Y si la indeterminación, la tibieza es la cruz de El fraudeexactamente lo contrario sucede con Le capital y es que nadie en su sano juicio acusaría al director greco-francés Constantin Costa-Gavras de no mojarse en su ya larga filmografía, de ser poco comprometido con las historias que cuenta. Quizás este exceso de compromiso sea el culpable de que su cine, en ocasiones, pueda ser considerado como poco objetivo, quizás todos con el tiempo nos vayamos radicalizando en nuestras posturas y ahí es donde topamos con Le capital, víctima de su propia impetuosidad, culpable en su afán de usar los trazos más gruesos posibles para así hacer legibles para el espectador medio los complicados mecanismos del perverso sistema financiero. <<Soy el Robin Hood moderno, robo a los pobres para dárselo a los ricos>>, no creemos necesario explicitarlo, al fin y al cabo todos conocemos las reglas del juego, no nos revolquemos en lo obvio, no seamos tan Michael Moore, en definitiva, cultivemos el difícil arte de la sutileza si es que eso es aún posible.

El cero y el infinito

No, no es que se haya adaptado para la gran pantalla la magnífica novela de Arthur Koestler sobre las purgas estalinistas y cuya lectura recomendamos vivamente, si no que dentro del marco de la Sección Oficial se presentaban dos obras tan opuestas en sus medios como en sus pretensiones artísticas aunque con la finalidad común de causar ese misterioso sentimiento llamado emoción en el espectador. Una mediante la grandilocuencia y el derroche de medios, otra mediante el recurso al minimalismo narrativo. La primera, seguramente muchos ya lo habréis adivinado, se llama Lo imposible y narra la Odisea de un Ewan McGregor convertido en un particular Ulises en bermudas en busca de su Penélope (una efectiva Naomi Watts) en medio del caos producido por el Tsunami que golpeó las costas asiáticas en el 2004. Lo imposible es, digámoslo ya, la madre de todas las disaster movies, la evolución genética de la manipulación emocional y en la que son tan evidentes sus trampas (ay, ese crescendo hospitalario) como su efectividad, o si no que se lo pregunten a las señoras a las que hubo que evacuar de la sala en estado de shock (o de filiación con la distribuidora, dicen las malas lenguas). Es previsible que el film de Bayona sea juzgado en virtud de si se acepta el chalaneo que propone o si se observa desde la lejanía cínica, desde aquí podemos entender cualquiera de las dos posturas porque siendo partidarios de la segunda no pudimos evitar caer en la primera, vamos que hubo momentos que nos emocionamos un poco, para qué lo vamos a negar, en los que mordimos el anzuelo a sabiendas de que lo era, pues eso será un mérito, digo yo.

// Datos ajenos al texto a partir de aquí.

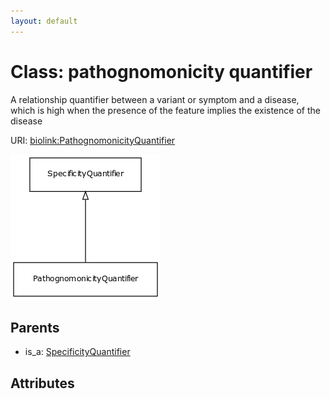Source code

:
 ```yaml
---
layout: default
---
```



# Class: pathognomonicity quantifier


A relationship quantifier between a variant or symptom and a disease, which is high when the presence of the feature implies the existence of the disease

URI: [biolink:PathognomonicityQuantifier](https://w3id.org/biolink/vocab/PathognomonicityQuantifier)

![img](images/PathognomonicityQuantifier.png)

## Parents

 *  is_a: [SpecificityQuantifier](SpecificityQuantifier.md)

## Attributes

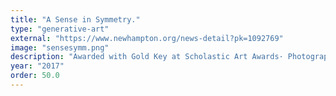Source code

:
 ```yaml
---
title: "A Sense in Symmetry."
type: "generative-art"
external: "https://www.newhampton.org/news-detail?pk=1092769"
image: "sensesymm.png"
description: "Awarded with Gold Key at Scholastic Art Awards· Photography · 60 x 49.5 cm (WxH)"
year: "2017"
order: 50.0
---
```

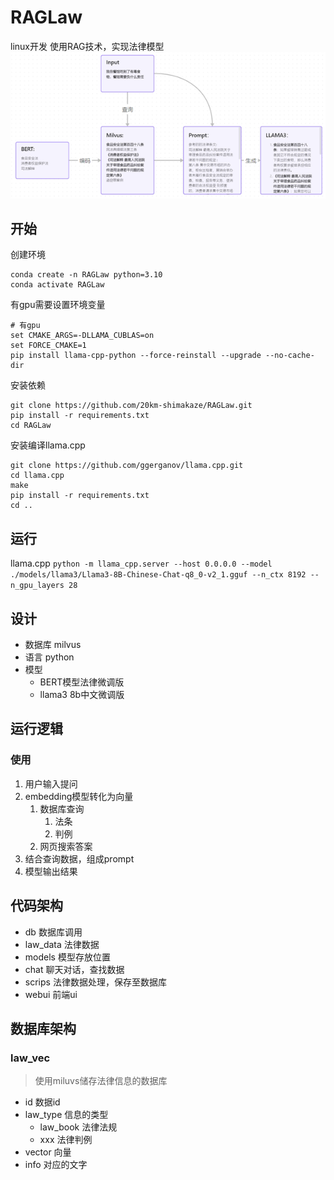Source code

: # RAGLaw

linux开发
使用RAG技术，实现法律模型
![alt text](./data/image.png)
## 开始
创建环境
```
conda create -n RAGLaw python=3.10
conda activate RAGLaw
```
有gpu需要设置环境变量
```
# 有gpu
set CMAKE_ARGS=-DLLAMA_CUBLAS=on
set FORCE_CMAKE=1
pip install llama-cpp-python --force-reinstall --upgrade --no-cache-dir
```


安装依赖

```
git clone https://github.com/20km-shimakaze/RAGLaw.git
pip install -r requirements.txt
cd RAGLaw
```

安装编译llama.cpp
```
git clone https://github.com/ggerganov/llama.cpp.git
cd llama.cpp
make
pip install -r requirements.txt
cd ..
```

## 运行
llama.cpp
`python -m llama_cpp.server --host 0.0.0.0 --model ./models/llama3/Llama3-8B-Chinese-Chat-q8_0-v2_1.gguf --n_ctx 8192 --n_gpu_layers 28`



## 设计
- 数据库 milvus
- 语言 python 
- 模型 
  - BERT模型法律微调版
  - llama3 8b中文微调版

## 运行逻辑
### 使用
1. 用户输入提问
2. embedding模型转化为向量
   1. 数据库查询
      1. 法条
      2. 判例
   2. 网页搜索答案
3. 结合查询数据，组成prompt
4. 模型输出结果

## 代码架构
- db 数据库调用
- law_data 法律数据
- models 模型存放位置
- chat 聊天对话，查找数据
- scrips 法律数据处理，保存至数据库
- webui 前端ui

## 数据库架构
### law_vec
> 使用miluvs储存法律信息的数据库
- id 数据id
- law_type 信息的类型
  - law_book 法律法规
  - xxx 法律判例
- vector 向量
- info 对应的文字
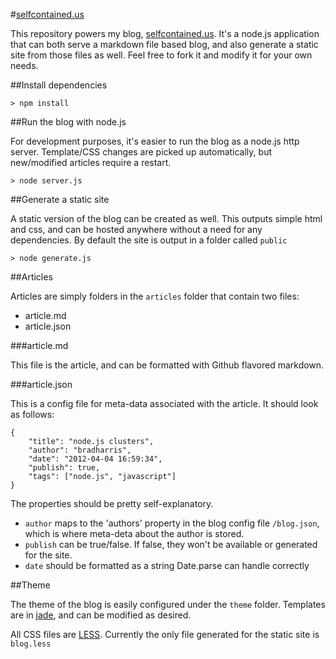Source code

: #[selfcontained.us][]

This repository powers my blog, [selfcontained.us][].  It's a node.js application that can both serve a markdown file based blog, and also generate a static site from those files as well.  Feel free to fork it and modify it for your own needs.

##Install dependencies

```
> npm install
```

##Run the blog with node.js

For development purposes, it's easier to run the blog as a node.js http server.  Template/CSS changes are picked up automatically, but new/modified articles require a restart.

```
> node server.js
```

##Generate a static site

A static version of the blog can be created as well.  This outputs simple html and css, and can be hosted anywhere without a need for any dependencies.  By default the site is output in a folder called ```public```

```
> node generate.js
```

##Articles

Articles are simply folders in the ```articles``` folder that contain two files:

+	article.md
+	article.json

###article.md

This file is the article, and can be formatted with Github flavored markdown.

###article.json

This is a config file for meta-data associated with the article.  It should look as follows:

```
{
	"title": "node.js clusters",
	"author": "bradharris",
	"date": "2012-04-04 16:59:34",
	"publish": true,
	"tags": ["node.js", "javascript"]
}
```
The properties should be pretty self-explanatory.

+	```author``` maps to the 'authors' property in the blog config file ```/blog.json```, which is where meta-deta about the author is stored.
+	```publish``` can be true/false.  If false, they won't be available or generated for the site.
+	```date``` should be formatted as a string Date.parse can handle correctly

##Theme

The theme of the blog is easily configured under the ```theme``` folder.  Templates are in [jade][], and can be modified as desired.

All CSS files are [LESS][].  Currently the only file generated for the static site is ```blog.less```


[selfcontained.us]: http://selfcontained.us
[jade]: http://jade-lang.com
[LESS]: http://lesscss.org

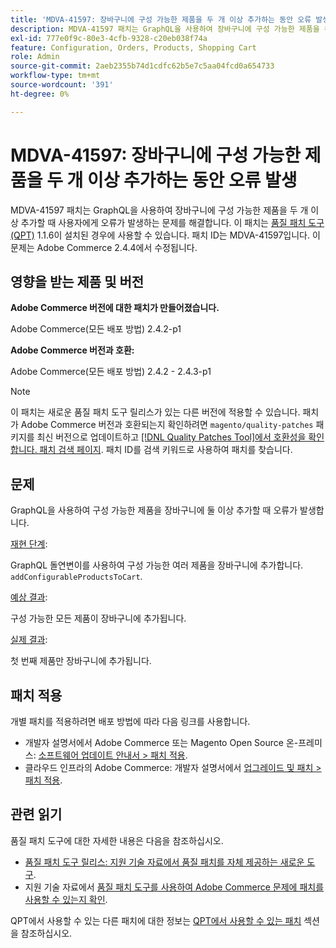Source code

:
 ```yaml
---
title: 'MDVA-41597: 장바구니에 구성 가능한 제품을 두 개 이상 추가하는 동안 오류 발생'
description: MDVA-41597 패치는 GraphQL을 사용하여 장바구니에 구성 가능한 제품을 두 개 이상 추가할 때 사용자에게 오류가 발생하는 문제를 해결합니다. 이 패치는 [Quality Patches Tool (QPT)](https://experienceleague.adobe.com/en/docs/commerce-operations/upgrade-guide/patches/overview) 1.1.6이 설치된 경우 사용할 수 있습니다. 패치 ID는 MDVA-41597입니다. 이 문제는 Adobe Commerce 2.4.4에서 수정됩니다.
exl-id: 777e0f9c-80e3-4cfb-9328-c20eb038f74a
feature: Configuration, Orders, Products, Shopping Cart
role: Admin
source-git-commit: 2aeb2355b74d1cdfc62b5e7c5aa04fcd0a654733
workflow-type: tm+mt
source-wordcount: '391'
ht-degree: 0%

---
```


# MDVA-41597: 장바구니에 구성 가능한 제품을 두 개 이상 추가하는 동안 오류 발생

MDVA-41597 패치는 GraphQL을 사용하여 장바구니에 구성 가능한 제품을 두 개 이상 추가할 때 사용자에게 오류가 발생하는 문제를 해결합니다. 이 패치는 [품질 패치 도구(QPT)](https://experienceleague.adobe.com/en/docs/commerce-operations/upgrade-guide/patches/overview) 1.1.6이 설치된 경우에 사용할 수 있습니다. 패치 ID는 MDVA-41597입니다. 이 문제는 Adobe Commerce 2.4.4에서 수정됩니다.

## 영향을 받는 제품 및 버전

**Adobe Commerce 버전에 대한 패치가 만들어졌습니다.**

Adobe Commerce(모든 배포 방법) 2.4.2-p1

**Adobe Commerce 버전과 호환:**

Adobe Commerce(모든 배포 방법) 2.4.2 - 2.4.3-p1

>[!NOTE]
>
>이 패치는 새로운 품질 패치 도구 릴리스가 있는 다른 버전에 적용할 수 있습니다. 패치가 Adobe Commerce 버전과 호환되는지 확인하려면 `magento/quality-patches` 패키지를 최신 버전으로 업데이트하고 [[!DNL Quality Patches Tool]에서 호환성을 확인합니다. 패치 검색 페이지](https://experienceleague.adobe.com/tools/commerce-quality-patches/index.html). 패치 ID를 검색 키워드로 사용하여 패치를 찾습니다.

## 문제

GraphQL을 사용하여 구성 가능한 제품을 장바구니에 둘 이상 추가할 때 오류가 발생합니다.

<u>재현 단계</u>:

GraphQL 돌연변이를 사용하여 구성 가능한 여러 제품을 장바구니에 추가합니다. `addConfigurableProductsToCart`.

<u>예상 결과</u>:

구성 가능한 모든 제품이 장바구니에 추가됩니다.

<u>실제 결과</u>:

첫 번째 제품만 장바구니에 추가됩니다.

## 패치 적용

개별 패치를 적용하려면 배포 방법에 따라 다음 링크를 사용합니다.

* 개발자 설명서에서 Adobe Commerce 또는 Magento Open Source 온-프레미스: [소프트웨어 업데이트 안내서 > 패치 적용](https://experienceleague.adobe.com/en/docs/commerce-operations/tools/quality-patches-tool/usage).
* 클라우드 인프라의 Adobe Commerce: 개발자 설명서에서 [업그레이드 및 패치 > 패치 적용](https://experienceleague.adobe.com/en/docs/commerce-cloud-service/user-guide/develop/upgrade/apply-patches).

## 관련 읽기

품질 패치 도구에 대한 자세한 내용은 다음을 참조하십시오.

* [품질 패치 도구 릴리스: 지원 기술 자료에서 품질 패치를 자체 제공하는 새로운 도구](/help/announcements/adobe-commerce-announcements/magento-quality-patches-released-new-tool-to-self-serve-quality-patches.md).
* 지원 기술 자료에서 [품질 패치 도구를 사용하여 Adobe Commerce 문제에 패치를 사용할 수 있는지 확인](/help/support-tools/patches-available-in-qpt-tool/check-patch-for-magento-issue-with-magento-quality-patches.md).

QPT에서 사용할 수 있는 다른 패치에 대한 정보는 [QPT에서 사용할 수 있는 패치](https://support.magento.com/hc/en-us/sections/360010506631-Patches-available-in-QPT-tool-) 섹션을 참조하십시오.
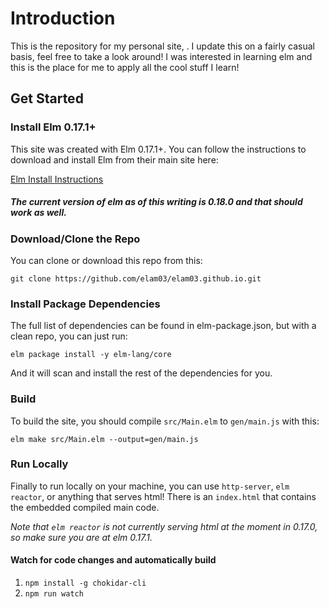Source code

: # Introduction
This is the repository for my personal site, [](http://elam03.github.io). I update this on a fairly casual basis, feel free to take a look around! I was interested in learning elm and this is the place for me to apply all the cool stuff I learn!

## Get Started

### Install Elm 0.17.1+
This site was created with Elm 0.17.1+. You can follow the instructions to download and install Elm from their main site here:

[Elm Install Instructions](http://elm-lang.org/install)

##### *The current version of elm as of this writing is 0.18.0 and that should work as well.*

### Download/Clone the Repo
You can clone or download this repo from this:

```
git clone https://github.com/elam03/elam03.github.io.git
```

### Install Package Dependencies
The full list of dependencies can be found in elm-package.json, but with a clean repo, you can just run:

```
elm package install -y elm-lang/core
```

And it will scan and install the rest of the dependencies for you.

### Build ###
To build the site, you should compile `src/Main.elm` to `gen/main.js` with this:

```
elm make src/Main.elm --output=gen/main.js
```

### Run Locally ###
Finally to run locally on your machine, you can use `http-server`, `elm reactor`, or anything that serves html! There is an `index.html` that contains the embedded compiled main code.

*Note that `elm reactor` is not currently serving html at the moment in 0.17.0, so make sure you are at elm 0.17.1.*

#### Watch for code changes and automatically build
1. `npm install -g chokidar-cli`
2. `npm run watch`
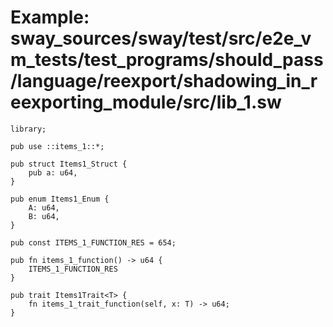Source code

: # Example: sway_sources/sway/test/src/e2e_vm_tests/test_programs/should_pass/language/reexport/shadowing_in_reexporting_module/src/lib_1.sw

```sway
library;

pub use ::items_1::*;

pub struct Items1_Struct {
    pub a: u64,
}

pub enum Items1_Enum {
    A: u64,
    B: u64,
}

pub const ITEMS_1_FUNCTION_RES = 654;

pub fn items_1_function() -> u64 {
    ITEMS_1_FUNCTION_RES
}

pub trait Items1Trait<T> {
    fn items_1_trait_function(self, x: T) -> u64;
}

```
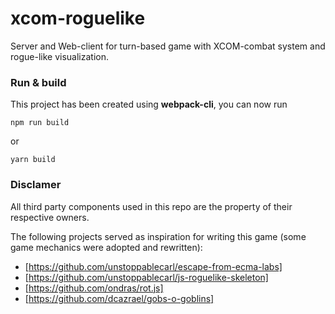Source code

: # xcom-roguelike
Server and Web-client for turn-based game with XCOM-combat system and rogue-like visualization.  

### Run & build
This project has been created using **webpack-cli**, you can now run
```
npm run build
```

or

```
yarn build
```



### Disclamer
All third party components used in this repo are the property of their respective owners.   
   
The following projects served as inspiration for writing this game (some game mechanics were adopted and rewritten):   
* [https://github.com/unstoppablecarl/escape-from-ecma-labs]   
* [https://github.com/unstoppablecarl/js-roguelike-skeleton]   
* [https://github.com/ondras/rot.js]   
* [https://github.com/dcazrael/gobs-o-goblins]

El reverso de la moneda de la elefantiasis emocional-narrativa de Lo imposible se llama Días de pesca y la dirige el argentino Carlos Sorín, un especialista en esto del minimalismo argumental. Se trata básicamente de causar el vértigo desde lo cotidiano, de no atizar al espectador con la plasmación de los tormentos sino sugerir otros, quizás más profundos, mediante una mirada, un gesto, un dolor, un mareo en el mar. Hablamos en definitiva reducir la alquimia de lo sensitivo a su mínimo común, a un lugar en que cada uno de nosotros pueda reconocerse. Cuenta para ello, ya lo decíamos, con la experiencia de Sorín en estos terrenos y con la triste figura de Alejandro Awada, que construye una de las mejores actuaciones del Festival. Ya lo saben: tesis o antítesis, el cero y el infinito, a ustedes les toca decidir.